Sperry of Rogue Venture Partners has firsthand experience of the obstacles that face Gazan entrepreneurs. Last year, as he landed in Tel Aviv on one of his numerous visits to Gaza, Israeli security forces surrounded the plane. He was interrogated for 12 hours about his activity in Gaza and about the sources of Rogue’s own funding. The experience didn’t stop him from returning to Gaza again this past summer.

Sperry says Gaza is full of “highly skilled people trying to build great companies.” He sees the day-to-day challenges of doing business there as just a fact of everyday life. “Like any good entrepreneur, you can figure out a way to solve these problems.”

Building a tech startup in a middle of a war zone isn’t easy. Along with all the normal challenges of starting a business, Gazan entrepreneurs must cope with power disruptions, isolation from the business centers of Europe and North America, and tight travel restrictions.

Elsafadi says that she typically has electricity for only about eight hours a day. “Sometimes, I go back to my house and turn on my computer to finish my work, and all of a sudden the electricity will cut off.”

These challenges, however, haven’t deterred her from pursuing her dream of owning the largest digital animation firm in the Middle East. In Gaza, an individual’s “ambition comes from his or her big dreams,” she says. Elsafadi has already worked with clients in Jordan, Egypt and Saudi Arabia. Without getting into financial details, she says her business is growing.

According to Elsafadi, Gaza Sky Geeks is providing Newtoon and other startups with the “appropriate place and appropriate counseling” to develop their projects. Newtoon uses digital animals to make commercials for companies.

Naji’s Lilac project won first prize at the Gaza 4.0. Startup Weekend this past summer, which was sponsored by Gaza Sky Geeks, the Google Developer Groups in Gaza and the Business Technology Incubator. BTI is part of the Islamic University of Gaza and aims to offer business development services to Palestinian entrepreneurs. The prize has enabled her to tap into BTI’s mentoring resources as well as a $2,500 USD grant tied to specific goals.

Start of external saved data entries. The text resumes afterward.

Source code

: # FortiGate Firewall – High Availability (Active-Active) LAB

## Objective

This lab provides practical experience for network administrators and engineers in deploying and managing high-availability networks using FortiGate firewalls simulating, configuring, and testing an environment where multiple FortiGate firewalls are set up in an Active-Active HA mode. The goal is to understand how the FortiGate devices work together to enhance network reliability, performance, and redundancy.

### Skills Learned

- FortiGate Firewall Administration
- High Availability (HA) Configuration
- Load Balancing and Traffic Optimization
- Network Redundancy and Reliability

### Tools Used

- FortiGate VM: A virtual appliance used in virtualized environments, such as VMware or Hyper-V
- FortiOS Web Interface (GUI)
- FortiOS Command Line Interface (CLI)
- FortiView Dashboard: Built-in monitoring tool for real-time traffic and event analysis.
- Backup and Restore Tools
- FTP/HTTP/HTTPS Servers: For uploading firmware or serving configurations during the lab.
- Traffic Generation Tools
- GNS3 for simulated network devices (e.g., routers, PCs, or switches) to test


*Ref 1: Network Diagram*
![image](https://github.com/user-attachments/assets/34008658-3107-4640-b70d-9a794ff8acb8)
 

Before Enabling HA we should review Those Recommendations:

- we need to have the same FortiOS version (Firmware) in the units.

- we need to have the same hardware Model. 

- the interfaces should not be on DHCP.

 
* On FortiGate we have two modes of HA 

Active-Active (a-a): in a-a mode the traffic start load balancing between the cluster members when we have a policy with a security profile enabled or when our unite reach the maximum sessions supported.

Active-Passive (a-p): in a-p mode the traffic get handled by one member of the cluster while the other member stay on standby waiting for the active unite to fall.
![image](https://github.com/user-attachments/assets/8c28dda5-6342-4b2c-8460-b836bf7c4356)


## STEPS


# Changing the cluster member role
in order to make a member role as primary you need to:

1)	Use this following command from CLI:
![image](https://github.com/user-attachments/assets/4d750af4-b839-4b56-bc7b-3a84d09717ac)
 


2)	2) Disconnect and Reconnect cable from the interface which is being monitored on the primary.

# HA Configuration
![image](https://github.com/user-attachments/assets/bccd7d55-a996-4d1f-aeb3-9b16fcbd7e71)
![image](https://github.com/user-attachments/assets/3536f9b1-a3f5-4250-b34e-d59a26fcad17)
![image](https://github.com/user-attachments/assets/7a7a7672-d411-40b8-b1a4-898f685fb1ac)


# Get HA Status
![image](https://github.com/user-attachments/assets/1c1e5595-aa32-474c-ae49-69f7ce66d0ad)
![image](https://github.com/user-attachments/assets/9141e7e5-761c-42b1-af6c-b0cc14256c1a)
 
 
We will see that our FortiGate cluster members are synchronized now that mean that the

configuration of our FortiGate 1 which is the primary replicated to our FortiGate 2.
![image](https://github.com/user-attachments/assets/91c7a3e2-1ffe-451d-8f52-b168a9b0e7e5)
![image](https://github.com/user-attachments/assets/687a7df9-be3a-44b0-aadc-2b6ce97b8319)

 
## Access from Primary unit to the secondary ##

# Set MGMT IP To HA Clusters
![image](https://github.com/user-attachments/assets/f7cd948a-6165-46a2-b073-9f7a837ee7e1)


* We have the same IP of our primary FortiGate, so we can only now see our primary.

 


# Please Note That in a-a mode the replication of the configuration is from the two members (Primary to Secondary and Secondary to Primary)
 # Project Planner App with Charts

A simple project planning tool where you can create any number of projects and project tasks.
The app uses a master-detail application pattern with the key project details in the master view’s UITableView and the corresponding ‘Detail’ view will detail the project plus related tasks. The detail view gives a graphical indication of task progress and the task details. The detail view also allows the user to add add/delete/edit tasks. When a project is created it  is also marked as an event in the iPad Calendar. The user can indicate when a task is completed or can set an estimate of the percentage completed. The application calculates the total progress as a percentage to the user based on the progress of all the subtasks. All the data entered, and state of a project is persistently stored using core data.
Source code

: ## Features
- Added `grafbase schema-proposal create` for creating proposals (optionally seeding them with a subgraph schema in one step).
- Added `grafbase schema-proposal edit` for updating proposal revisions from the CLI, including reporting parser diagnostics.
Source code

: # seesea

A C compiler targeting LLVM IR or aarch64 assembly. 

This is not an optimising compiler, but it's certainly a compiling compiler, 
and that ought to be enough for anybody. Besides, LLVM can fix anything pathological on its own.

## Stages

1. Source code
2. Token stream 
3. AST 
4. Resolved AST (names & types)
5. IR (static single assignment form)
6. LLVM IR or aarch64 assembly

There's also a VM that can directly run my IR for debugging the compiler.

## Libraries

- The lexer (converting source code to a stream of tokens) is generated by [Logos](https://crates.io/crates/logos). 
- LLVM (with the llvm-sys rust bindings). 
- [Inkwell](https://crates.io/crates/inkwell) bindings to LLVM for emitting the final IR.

But she turned down the prize. “We realized that the prize came with a lot of conditions that we disagreed with — like copyrights to everything about the idea. We decided to work on Lilac ourselves to build out the idea."

Entrepreneurs like Naji face daunting obstacles in finding private funding outside Gaza. U.S. law makes it difficult for individuals to send money to Gaza to discourage funding for Hamas, which controls the territory but is listed as a terrorist organization by most Western countries.

Under the U.S. Antiterrorism and Effective Death Penalty Act, it is a crime to “knowingly provide material support or resources to a foreign terrorist organization.” The U.S. authorities interpret the law broadly and have closely scrutinized donations to Palestinian schools and other causes.

Naji’s team consists of a Web developer, architecture engineer, interior designer, a marketing manager and individuals who head up other key roles. They meet once a week, either at a local restaurant or at the Sky Geeks office, checking progress and setting out tasks that need to be completed by the next meeting.

Sky Geeks launched a fundraising campaign on Indiegogo in November with the goal of raising $70,000 to support more startups in the territory and pay for spiffier offices. The campaign had pulled in $118,000 by early December. The long-term goal is to raise $1.5 million.

As Sperry notes, even though Gaza Sky Geeks operates in one of the “most difficult, if not the most difficult living situations in the world, people are still showing up and working on their companies.”